----- Records for this task -----

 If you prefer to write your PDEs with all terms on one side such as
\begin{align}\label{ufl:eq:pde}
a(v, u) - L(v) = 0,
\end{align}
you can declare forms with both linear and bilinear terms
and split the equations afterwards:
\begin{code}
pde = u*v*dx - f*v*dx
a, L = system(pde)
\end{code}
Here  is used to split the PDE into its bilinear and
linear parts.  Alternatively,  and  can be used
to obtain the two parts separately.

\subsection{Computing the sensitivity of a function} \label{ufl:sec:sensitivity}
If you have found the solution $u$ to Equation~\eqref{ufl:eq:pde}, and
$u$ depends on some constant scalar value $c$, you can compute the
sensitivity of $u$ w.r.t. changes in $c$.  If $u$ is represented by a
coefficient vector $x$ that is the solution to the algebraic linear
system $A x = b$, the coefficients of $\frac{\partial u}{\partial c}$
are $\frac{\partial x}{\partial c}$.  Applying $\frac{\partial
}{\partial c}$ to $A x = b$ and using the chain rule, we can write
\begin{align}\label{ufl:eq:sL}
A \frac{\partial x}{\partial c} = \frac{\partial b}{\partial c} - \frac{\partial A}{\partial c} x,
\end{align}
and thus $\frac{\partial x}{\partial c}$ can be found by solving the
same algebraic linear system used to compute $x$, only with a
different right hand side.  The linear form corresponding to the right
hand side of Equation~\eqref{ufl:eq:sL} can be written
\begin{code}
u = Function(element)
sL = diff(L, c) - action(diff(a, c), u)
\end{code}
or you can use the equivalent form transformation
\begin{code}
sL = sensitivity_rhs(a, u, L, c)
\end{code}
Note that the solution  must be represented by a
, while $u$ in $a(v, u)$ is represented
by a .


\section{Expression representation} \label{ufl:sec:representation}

-----

If a line in the entries above contains the word "hand", copy it.

Answer box.
different right hand side.  The linear form corresponding to the right
hand side of Equation~\eqref{ufl:eq:sL} can be written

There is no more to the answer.